Politics: August 1998 Archives
If that is my lot in life, I suppose I can deal with it. I am a bigot. A racist. A pitiful dog. Oh, and I hate women.
And I have proof.
I am unable to see how the actions of Mike Barnicle and the actions of Patricia Smith are similar. I am unable to comprehend why just because the latter was fired for making up people who never existed and knowingly presenting her fabrications as facts in her columns means that the former, who stole someone else's jokes (intentionally or not), should also be fired.
And yet the NAACP and many Globe employees are protesting that the Boston Globe, the newspaper who fired one and not the other, has double standards.
The reason Smith was fired is not because she lied. It is not because she waged a deliberate fraud on her readers and her co-workers. (Although, these reasons alone are sufficient to not only fire her, but to make her case distinct from Barnicle's). She was fired because today more than ever, a news organization is only worth something if it can be trusted, and Smith demonstrated she could not be trusted by her readers.

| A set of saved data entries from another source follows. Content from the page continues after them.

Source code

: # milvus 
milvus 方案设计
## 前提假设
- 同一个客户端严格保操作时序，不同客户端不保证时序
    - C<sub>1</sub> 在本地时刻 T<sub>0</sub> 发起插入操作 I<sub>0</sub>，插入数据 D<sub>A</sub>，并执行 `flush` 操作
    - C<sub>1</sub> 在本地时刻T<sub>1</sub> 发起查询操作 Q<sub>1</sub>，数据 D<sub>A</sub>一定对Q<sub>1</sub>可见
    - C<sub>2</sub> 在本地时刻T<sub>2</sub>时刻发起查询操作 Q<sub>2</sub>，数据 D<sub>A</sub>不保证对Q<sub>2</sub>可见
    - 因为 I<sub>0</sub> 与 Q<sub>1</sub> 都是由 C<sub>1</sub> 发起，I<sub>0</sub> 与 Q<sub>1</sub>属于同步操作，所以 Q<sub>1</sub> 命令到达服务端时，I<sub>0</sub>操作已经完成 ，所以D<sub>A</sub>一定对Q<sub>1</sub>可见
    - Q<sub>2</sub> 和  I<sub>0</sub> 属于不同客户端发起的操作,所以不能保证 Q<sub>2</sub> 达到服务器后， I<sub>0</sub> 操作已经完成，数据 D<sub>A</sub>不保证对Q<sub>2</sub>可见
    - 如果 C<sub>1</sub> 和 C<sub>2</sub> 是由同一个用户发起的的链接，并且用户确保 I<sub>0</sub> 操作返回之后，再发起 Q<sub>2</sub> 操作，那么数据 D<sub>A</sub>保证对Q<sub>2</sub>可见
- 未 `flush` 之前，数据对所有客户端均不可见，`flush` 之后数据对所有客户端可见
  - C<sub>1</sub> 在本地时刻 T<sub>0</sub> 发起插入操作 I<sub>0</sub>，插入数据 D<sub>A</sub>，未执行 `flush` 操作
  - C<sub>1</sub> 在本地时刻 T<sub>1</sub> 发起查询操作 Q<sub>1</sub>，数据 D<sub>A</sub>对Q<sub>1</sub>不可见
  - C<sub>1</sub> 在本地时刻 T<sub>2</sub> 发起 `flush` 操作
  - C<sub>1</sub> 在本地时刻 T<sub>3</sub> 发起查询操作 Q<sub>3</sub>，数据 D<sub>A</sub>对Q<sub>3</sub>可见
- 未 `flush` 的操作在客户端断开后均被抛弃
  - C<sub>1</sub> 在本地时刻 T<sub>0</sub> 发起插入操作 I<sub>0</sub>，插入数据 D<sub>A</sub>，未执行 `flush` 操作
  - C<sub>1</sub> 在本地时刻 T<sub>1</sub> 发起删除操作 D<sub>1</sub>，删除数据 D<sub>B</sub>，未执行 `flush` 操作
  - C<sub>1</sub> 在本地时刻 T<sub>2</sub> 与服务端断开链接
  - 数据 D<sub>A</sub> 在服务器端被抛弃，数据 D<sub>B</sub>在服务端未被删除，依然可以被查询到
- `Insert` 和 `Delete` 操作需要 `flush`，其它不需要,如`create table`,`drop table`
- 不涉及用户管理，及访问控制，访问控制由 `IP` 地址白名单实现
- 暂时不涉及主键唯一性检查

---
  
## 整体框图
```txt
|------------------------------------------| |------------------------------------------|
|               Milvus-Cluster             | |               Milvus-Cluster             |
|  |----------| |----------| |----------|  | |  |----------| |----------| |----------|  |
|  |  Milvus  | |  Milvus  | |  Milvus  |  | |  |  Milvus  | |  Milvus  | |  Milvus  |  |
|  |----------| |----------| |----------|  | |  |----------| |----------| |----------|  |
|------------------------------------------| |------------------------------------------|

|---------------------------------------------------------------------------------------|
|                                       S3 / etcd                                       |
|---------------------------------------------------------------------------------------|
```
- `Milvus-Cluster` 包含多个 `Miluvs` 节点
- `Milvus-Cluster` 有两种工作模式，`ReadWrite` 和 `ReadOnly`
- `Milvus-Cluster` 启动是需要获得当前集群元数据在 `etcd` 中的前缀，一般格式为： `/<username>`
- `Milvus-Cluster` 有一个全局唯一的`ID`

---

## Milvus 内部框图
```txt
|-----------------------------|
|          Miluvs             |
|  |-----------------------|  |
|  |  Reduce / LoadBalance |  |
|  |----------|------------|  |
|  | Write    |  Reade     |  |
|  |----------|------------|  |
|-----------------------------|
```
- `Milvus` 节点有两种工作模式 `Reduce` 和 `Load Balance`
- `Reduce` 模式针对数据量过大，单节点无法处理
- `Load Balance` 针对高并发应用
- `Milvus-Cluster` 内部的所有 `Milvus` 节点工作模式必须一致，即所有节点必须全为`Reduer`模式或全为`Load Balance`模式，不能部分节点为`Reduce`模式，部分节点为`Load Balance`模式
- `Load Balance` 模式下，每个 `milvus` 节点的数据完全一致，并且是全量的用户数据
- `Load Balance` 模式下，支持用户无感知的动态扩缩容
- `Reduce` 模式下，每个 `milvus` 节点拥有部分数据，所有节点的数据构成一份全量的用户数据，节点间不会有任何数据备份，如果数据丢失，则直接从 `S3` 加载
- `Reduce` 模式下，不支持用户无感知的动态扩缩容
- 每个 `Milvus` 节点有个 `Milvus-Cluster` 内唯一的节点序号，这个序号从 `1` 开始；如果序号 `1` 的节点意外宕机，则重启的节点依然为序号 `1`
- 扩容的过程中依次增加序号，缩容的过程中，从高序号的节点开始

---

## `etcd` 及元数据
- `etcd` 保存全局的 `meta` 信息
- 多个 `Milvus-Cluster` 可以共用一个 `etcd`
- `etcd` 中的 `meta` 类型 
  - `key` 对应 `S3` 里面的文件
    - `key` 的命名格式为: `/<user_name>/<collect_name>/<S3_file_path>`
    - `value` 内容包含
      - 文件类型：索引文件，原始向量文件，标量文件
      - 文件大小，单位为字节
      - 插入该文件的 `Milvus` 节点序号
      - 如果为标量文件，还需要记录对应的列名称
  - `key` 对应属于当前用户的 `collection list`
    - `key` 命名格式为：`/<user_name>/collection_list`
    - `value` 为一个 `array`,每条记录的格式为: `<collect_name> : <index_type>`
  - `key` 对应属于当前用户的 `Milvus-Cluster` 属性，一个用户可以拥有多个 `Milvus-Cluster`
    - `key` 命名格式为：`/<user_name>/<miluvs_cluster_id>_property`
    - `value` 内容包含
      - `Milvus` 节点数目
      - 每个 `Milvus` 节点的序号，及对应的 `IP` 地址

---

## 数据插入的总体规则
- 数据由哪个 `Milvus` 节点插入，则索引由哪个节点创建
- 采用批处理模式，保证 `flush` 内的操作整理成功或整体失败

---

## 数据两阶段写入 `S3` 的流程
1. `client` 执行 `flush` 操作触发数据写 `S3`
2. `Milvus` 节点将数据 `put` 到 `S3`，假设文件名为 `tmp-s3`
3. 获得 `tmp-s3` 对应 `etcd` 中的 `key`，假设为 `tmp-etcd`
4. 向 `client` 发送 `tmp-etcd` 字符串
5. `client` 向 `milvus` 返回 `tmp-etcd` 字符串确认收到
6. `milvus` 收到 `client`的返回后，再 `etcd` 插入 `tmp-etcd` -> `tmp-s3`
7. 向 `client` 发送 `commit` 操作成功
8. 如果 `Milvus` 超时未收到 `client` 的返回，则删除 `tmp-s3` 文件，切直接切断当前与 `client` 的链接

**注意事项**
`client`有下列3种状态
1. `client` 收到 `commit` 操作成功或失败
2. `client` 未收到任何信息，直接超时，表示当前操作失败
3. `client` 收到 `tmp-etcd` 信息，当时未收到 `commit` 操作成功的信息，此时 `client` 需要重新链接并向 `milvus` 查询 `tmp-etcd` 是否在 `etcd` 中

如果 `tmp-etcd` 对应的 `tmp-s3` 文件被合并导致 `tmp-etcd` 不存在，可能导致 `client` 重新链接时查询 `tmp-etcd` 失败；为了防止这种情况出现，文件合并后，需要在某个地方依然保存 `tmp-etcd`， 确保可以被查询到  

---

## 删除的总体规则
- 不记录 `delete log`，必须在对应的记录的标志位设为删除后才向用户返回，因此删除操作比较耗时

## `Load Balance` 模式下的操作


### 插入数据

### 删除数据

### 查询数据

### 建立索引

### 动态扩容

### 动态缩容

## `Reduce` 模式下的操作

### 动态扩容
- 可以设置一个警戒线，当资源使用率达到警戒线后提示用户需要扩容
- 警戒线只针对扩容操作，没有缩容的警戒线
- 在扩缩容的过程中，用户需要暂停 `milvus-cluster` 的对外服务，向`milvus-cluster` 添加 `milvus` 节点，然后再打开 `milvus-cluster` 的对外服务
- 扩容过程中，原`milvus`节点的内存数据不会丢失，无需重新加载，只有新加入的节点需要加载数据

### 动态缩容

Without the trust of your readers/viewers/listeners, you might as well pack it up now and go home. Nothing is more important than trust in the news business. She was fired because if she stayed on staff, the Globe could not be trusted.
What rational person would cease to trust Barnicle now? These are jokes, son. I am skeptical that even the suspension he got was deserved, though Barnicle was wrong. He should have done his best to make sure the material was not copyrighted in some fashion. If he did know about it, then he is doubly wrong. But even if he knew (which is unlikely, as he would also have known he would get caught), so what? They are JOKES. They are not made-up homeless kids, they are not fabricated sources about using nerve gas on American troops. They are JOKES.
But 53 Globe employees whine that there is an "appearance of double standard that allows one individual to ignore journalistic principles other reporters must follow."
I am a journalist by training, and while I don't condone the act, I never considered the use of "Take my wife, please!" in a column to be in a serious violation of journalistic principles.
But it gets worse, and here is where I become a racist-bigot-misogynist-homophobe (we'll throw that last one in for good luck, you never know when it might come in handy). The NAACP said the move reflects "a double standard that has both racial and gender implications." I just don't get it at all. I can only conclude that I must be a bigot, because if I weren't, then I suppose the Globe's not firing Mike Barnicle would be obviously evil to me.
Patricia Smith is a liar, guilty of fraud, who should never be allowed to report for a respectable news organization as long as she lives. She happens to be black and female. Mike Barnicle mistakenly lifted a couple of jokes from George Carlin. He happens to be white and male, and a bit on the conservative side, to boot. Shame on him.
Breathe deep, play Jesse Jackson reruns on the VCR, and it will all become clear.